Elizabeth Tyldesley (or Clare Mary Ann, OSC) (1585–1654) was a 17th-century abbess at the Poor Clare Convent at Gravelines.

==Life==
Elizabeth Tyldesley born in 1585, was the daughter of Thomas Tyldesley of Morleys Hall, Astley and Myerscough Hall and Elizabeth Anderton of Lostock, in Lancashire (now Greater Manchester). Her family were recusants and her mother arranged a pension for the Roman Catholic priest, Ambrose Barlow, so that he could secretly carry out priestly duties, offering Mass in the homes of Roman Catholics in the Leigh parish. Her grandfather, Edward Tyldesley, had left her a dowry of £500, but she never married.

Instead Elizabeth joined the English community of nuns of the Order of St. Clare, then called "Claresses", at Gravelines, at that time part of the Spanish Netherlands. The Poor Clare Convent at Gravelines was a religious community founded in 1607 by Mary Ward for English Roman Catholic women who wished to live the contemplative life of a nun, which was impossible after the Reformation and its consequence, the Dissolution of the Monasteries.
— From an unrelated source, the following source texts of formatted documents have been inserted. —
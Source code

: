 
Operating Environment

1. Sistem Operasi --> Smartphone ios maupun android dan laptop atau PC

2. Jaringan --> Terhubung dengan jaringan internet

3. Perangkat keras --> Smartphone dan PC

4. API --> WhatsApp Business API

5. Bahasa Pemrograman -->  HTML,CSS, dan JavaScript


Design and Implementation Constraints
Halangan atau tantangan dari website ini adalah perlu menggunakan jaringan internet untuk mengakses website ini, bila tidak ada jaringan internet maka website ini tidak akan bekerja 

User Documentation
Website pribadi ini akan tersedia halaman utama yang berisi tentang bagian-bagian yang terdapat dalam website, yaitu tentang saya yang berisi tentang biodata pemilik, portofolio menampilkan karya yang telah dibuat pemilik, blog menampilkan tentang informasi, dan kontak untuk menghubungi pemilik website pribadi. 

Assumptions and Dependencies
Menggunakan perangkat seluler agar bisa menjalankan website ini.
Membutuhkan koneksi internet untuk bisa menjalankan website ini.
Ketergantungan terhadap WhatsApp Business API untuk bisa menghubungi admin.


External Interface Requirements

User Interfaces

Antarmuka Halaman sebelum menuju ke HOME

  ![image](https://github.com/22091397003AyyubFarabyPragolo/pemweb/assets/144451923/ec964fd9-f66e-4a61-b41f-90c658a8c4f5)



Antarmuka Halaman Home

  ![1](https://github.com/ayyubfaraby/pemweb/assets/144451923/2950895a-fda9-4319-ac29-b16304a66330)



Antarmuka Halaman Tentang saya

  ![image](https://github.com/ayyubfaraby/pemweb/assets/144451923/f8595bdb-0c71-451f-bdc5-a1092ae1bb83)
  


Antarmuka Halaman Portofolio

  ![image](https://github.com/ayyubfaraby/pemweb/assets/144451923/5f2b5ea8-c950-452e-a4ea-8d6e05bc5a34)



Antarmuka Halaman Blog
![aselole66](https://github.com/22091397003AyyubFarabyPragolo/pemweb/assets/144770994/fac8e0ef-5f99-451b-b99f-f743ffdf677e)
Elizabeth was one of seven candidates who received their religious habits on 5 February 1609. She assumed the name of Sister Clare Mary Ann when she received the habit. She completed her novitiate year and professed her first vows 3 November 1610. The way of life of the Poor Clares was austere: the nuns slept on straw sacks, ate meat only at Christmas and spent much of their day in silent prayer or contemplation, speaking only when necessary and with permission.

Five years later, she was elected abbess of the community. Previous incumbents of that office had struggled with financial difficulties, but under Mother Clare Mary Ann the establishment flourished. In 1626 a Franciscan deposed her from her role as abbess and she was replaced with Margaret Radcliffe. This was a very unpopular move and a fire broke out at the convent which was supposed by some to be divine intervention. Tyldesley was restored to her former position in 1627.

Tyldesley became Superior of four communities of Poor Clares, both Irish and English, and received more than a hundred women into religious life. Elizabeth died on 17 February 1654 after 44 years in the monastery, of which she had served as abbess for 39.

Tyldesley's nephew, the Cavalier and Catholic Sir Thomas Tyldesley, considered to be "one of the wealthiest gentlemen in Lancashire", must have been proud of his aunt's achievements, according to historian Gordon Blackwood.